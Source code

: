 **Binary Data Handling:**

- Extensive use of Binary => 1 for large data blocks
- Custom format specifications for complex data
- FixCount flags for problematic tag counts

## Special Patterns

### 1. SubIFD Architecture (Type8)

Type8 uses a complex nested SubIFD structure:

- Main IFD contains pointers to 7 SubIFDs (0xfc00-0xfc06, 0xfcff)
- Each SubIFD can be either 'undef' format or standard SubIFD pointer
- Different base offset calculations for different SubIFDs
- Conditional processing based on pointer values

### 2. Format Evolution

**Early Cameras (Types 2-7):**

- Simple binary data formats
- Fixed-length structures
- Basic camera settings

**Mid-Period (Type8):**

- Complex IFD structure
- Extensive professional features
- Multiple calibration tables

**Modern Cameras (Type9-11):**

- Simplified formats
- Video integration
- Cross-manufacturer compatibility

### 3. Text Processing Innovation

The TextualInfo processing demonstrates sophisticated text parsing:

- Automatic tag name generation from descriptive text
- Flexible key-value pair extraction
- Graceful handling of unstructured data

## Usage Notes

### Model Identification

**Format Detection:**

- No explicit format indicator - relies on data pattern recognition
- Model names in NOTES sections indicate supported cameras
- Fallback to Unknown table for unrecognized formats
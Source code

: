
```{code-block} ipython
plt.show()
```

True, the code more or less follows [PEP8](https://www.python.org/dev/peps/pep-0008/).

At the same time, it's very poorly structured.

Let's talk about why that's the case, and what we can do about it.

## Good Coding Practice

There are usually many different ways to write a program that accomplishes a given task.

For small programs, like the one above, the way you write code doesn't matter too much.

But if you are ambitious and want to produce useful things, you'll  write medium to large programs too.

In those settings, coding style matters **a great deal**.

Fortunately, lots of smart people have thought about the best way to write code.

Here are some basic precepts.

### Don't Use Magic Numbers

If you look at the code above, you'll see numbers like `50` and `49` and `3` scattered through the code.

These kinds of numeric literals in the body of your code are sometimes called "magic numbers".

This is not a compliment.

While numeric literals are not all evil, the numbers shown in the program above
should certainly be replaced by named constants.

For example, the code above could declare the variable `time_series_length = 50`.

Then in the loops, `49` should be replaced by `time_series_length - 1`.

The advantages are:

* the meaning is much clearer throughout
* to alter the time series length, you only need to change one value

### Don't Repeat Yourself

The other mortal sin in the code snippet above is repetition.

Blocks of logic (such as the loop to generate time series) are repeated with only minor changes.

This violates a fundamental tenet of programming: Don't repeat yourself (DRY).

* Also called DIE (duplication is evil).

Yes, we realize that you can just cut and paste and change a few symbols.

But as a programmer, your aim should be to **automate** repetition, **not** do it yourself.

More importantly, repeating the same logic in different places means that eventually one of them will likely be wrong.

---

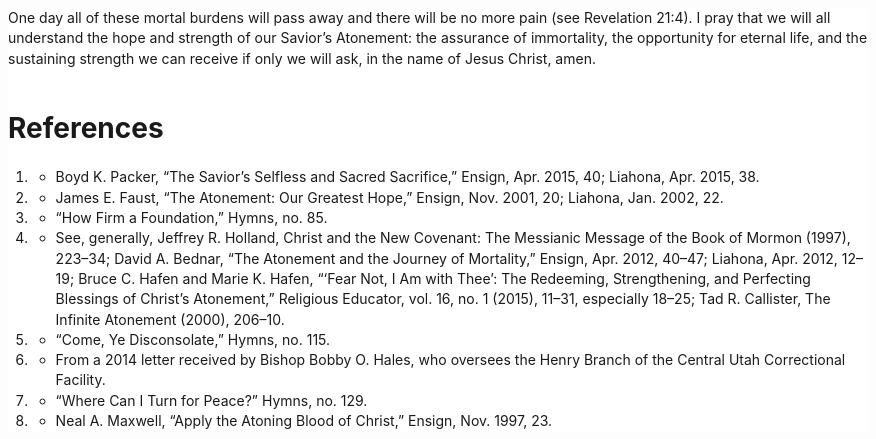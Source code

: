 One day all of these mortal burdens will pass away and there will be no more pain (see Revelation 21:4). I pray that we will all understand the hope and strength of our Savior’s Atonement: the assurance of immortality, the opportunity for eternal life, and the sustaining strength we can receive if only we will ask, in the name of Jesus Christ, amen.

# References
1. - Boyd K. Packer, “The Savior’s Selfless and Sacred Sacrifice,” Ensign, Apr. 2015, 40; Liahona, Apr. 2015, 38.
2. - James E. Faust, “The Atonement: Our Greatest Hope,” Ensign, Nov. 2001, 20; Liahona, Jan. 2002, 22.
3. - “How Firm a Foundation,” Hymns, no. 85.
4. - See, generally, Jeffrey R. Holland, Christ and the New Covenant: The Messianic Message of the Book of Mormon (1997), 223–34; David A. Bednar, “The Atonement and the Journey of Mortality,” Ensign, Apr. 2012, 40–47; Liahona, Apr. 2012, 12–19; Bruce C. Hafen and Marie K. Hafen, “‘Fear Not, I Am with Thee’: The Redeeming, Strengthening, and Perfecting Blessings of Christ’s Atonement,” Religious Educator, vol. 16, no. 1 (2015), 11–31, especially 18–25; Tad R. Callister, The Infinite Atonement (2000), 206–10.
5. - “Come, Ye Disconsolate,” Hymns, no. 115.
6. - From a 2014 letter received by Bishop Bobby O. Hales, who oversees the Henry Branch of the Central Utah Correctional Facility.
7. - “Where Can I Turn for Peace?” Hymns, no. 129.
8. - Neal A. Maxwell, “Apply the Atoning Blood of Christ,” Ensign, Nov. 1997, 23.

(TASK OBJECTIVE):
Since only the number is needed, state how many lines of the listing contain the word "literals".

(ANSWER SECTION):
2